A Statistical Model of Inner Magnetospheric Electron Density: Van Allen Probes Observations

Abstract

AbstractBased on electron density observations between September 2012 and July 2019 from the Electric and Magnetic Field Instrument Suite and Integrated Science (EMFISIS) on board the Van Allen Probes (VAPs) spacecraft, this paper makes a statistical investigation on the distribution of inner magnetospheric electron density in the magnetic equatorial plane (MEP) under different Kp levels, and further develops a new model of inner magnetospheric electron density in the MEP with multi‐parameters (Kp, SYM‐H, Pdyn, F10.7).
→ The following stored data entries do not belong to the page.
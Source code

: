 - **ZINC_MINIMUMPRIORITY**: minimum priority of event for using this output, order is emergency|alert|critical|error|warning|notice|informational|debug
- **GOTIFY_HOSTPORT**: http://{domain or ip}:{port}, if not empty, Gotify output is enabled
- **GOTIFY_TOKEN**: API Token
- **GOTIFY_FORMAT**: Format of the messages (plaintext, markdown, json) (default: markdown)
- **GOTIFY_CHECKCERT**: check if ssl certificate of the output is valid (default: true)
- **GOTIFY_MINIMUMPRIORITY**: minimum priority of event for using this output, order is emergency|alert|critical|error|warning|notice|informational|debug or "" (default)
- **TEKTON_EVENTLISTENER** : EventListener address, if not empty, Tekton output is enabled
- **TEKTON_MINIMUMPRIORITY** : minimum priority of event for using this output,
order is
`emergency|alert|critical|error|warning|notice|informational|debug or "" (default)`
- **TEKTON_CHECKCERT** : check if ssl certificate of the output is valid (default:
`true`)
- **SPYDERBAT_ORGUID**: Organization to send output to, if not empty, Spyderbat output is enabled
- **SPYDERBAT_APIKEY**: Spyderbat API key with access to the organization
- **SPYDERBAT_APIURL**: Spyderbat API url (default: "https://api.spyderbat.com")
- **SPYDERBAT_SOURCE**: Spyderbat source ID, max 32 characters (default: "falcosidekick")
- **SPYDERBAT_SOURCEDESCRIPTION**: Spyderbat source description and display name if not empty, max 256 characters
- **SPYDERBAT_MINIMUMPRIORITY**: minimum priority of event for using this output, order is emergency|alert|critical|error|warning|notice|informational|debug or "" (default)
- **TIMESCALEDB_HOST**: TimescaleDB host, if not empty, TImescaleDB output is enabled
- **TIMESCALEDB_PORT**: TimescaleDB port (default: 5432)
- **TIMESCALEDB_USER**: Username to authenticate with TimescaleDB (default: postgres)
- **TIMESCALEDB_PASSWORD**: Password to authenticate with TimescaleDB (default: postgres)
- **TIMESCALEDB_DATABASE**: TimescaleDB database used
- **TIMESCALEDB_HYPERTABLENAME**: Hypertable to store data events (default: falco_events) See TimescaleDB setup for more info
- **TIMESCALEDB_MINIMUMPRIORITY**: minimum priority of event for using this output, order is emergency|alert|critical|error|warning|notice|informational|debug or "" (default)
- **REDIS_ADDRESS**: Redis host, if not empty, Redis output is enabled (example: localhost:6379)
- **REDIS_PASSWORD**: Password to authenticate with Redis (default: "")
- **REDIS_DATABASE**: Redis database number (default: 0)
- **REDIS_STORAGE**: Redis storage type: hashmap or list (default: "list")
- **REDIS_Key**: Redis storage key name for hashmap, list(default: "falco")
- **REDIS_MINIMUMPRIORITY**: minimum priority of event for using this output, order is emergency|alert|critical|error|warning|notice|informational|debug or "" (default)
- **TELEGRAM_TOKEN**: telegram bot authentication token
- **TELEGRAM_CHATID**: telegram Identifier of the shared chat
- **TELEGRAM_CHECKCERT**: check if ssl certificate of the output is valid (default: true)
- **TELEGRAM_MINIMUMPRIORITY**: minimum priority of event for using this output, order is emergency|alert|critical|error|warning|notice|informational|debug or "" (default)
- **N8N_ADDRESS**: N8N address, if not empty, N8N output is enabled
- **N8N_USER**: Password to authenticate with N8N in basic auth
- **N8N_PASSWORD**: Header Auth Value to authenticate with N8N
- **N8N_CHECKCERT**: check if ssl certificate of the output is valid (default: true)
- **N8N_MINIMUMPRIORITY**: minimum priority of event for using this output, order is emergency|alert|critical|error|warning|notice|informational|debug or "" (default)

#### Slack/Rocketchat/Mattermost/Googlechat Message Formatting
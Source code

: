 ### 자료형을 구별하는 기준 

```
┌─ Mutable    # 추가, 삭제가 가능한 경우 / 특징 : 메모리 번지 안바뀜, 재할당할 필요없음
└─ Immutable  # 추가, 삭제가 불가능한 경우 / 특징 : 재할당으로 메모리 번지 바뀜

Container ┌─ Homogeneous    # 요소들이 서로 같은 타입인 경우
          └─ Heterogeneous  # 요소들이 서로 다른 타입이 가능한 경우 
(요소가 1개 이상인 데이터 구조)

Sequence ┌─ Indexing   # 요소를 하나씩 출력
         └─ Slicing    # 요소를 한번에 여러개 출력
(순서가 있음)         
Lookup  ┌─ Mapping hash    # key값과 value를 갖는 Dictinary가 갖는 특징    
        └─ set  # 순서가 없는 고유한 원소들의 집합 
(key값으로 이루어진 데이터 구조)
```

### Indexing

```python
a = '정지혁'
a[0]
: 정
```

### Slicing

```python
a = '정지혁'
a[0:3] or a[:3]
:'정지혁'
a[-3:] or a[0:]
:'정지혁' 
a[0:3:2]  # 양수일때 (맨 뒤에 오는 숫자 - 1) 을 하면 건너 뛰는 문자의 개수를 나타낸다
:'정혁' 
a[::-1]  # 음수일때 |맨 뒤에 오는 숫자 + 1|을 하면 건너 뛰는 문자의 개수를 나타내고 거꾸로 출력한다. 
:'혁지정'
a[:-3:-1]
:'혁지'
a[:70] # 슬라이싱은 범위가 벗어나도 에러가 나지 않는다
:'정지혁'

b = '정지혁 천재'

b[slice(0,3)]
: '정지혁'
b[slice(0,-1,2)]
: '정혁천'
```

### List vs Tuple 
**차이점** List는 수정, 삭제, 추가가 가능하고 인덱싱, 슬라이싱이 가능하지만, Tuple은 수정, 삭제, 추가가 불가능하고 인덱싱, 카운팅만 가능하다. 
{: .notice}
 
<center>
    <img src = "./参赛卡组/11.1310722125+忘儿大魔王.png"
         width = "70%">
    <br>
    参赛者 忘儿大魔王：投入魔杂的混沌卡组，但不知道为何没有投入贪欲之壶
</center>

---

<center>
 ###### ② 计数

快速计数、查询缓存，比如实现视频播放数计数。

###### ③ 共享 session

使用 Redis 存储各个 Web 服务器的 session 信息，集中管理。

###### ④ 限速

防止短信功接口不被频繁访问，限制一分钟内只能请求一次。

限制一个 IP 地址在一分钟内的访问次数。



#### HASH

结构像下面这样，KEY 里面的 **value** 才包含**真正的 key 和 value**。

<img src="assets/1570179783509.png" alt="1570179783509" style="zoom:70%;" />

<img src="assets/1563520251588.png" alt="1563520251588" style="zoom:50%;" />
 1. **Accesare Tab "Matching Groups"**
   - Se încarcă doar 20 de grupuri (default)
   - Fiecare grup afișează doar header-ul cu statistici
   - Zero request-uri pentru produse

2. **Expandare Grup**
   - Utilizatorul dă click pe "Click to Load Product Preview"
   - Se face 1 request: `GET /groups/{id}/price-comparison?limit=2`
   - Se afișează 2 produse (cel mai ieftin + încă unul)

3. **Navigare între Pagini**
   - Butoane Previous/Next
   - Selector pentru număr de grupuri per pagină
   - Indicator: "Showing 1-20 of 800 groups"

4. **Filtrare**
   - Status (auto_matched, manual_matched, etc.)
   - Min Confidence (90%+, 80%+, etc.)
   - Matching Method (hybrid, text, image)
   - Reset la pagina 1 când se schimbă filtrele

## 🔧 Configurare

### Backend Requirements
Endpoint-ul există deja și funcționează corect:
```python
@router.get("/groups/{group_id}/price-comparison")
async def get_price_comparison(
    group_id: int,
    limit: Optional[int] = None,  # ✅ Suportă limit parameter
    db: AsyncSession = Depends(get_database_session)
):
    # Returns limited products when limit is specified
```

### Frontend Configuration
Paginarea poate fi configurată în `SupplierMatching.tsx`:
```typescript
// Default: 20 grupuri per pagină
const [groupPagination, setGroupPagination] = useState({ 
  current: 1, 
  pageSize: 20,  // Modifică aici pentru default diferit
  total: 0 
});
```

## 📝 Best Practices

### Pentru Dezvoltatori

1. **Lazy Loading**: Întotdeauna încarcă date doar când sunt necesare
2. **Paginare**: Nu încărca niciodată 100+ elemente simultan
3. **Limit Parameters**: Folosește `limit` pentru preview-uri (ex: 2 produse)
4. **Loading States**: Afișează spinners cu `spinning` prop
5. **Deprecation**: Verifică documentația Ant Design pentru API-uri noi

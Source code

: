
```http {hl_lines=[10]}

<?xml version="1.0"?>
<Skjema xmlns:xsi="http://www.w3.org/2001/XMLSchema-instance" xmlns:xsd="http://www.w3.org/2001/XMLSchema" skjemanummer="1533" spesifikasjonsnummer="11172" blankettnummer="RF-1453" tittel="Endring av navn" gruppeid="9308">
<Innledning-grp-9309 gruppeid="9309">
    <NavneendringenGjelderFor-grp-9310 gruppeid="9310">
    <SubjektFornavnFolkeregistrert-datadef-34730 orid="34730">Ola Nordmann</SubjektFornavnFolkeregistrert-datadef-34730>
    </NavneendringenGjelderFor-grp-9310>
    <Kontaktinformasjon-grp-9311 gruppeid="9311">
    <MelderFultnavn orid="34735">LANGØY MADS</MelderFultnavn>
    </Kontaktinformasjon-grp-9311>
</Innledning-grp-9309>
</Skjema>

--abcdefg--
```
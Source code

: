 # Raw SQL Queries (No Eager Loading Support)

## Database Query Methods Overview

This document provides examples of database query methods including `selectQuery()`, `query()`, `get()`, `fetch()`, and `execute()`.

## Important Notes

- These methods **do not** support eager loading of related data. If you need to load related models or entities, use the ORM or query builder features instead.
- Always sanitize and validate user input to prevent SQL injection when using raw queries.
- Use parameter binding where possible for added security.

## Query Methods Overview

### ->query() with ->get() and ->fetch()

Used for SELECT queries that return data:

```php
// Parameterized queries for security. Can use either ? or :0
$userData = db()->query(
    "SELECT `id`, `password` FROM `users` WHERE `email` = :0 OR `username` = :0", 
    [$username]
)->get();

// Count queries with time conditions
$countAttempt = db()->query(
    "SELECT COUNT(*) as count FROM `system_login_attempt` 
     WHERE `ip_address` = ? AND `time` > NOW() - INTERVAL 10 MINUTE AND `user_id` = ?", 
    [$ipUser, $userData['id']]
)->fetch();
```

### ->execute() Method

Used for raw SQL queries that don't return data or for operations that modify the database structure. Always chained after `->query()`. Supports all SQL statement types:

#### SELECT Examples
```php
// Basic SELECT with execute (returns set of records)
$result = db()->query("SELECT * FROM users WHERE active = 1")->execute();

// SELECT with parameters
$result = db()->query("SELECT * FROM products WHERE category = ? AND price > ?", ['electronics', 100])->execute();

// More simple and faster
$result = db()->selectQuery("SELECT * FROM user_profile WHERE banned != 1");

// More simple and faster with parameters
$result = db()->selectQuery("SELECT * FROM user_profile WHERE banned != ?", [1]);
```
The statistical results show that the plasmaspheric electron density in the inner magnetosphere in the MEP has an obvious Magnetic Local Time (MLT) distribution characteristic. With the increase of Kp index, the asymmetrical distribution of plasmaspheric electron density in the MEP increases, reaching the maximum value of erosion at MLT = 02:00, and the erosion at MLT = 14:00 is much less than that at MLT = 02:00. The distribution of plasmaspheric electron density in the low L‐value (L is shell parameter) region (L ≤ 2.8) is less affected by the geomagnetic activity than that in the high L‐value region (L ≥ 3.6). Comparison between the model outputs and the VAP's observations indicates that this statistical model could accurately describe the dynamic distribution characteristics of plasmaspheric electron density in the MEP during geomagnetic storms, such as erosion and refilling, and can be applied to space weather forecast.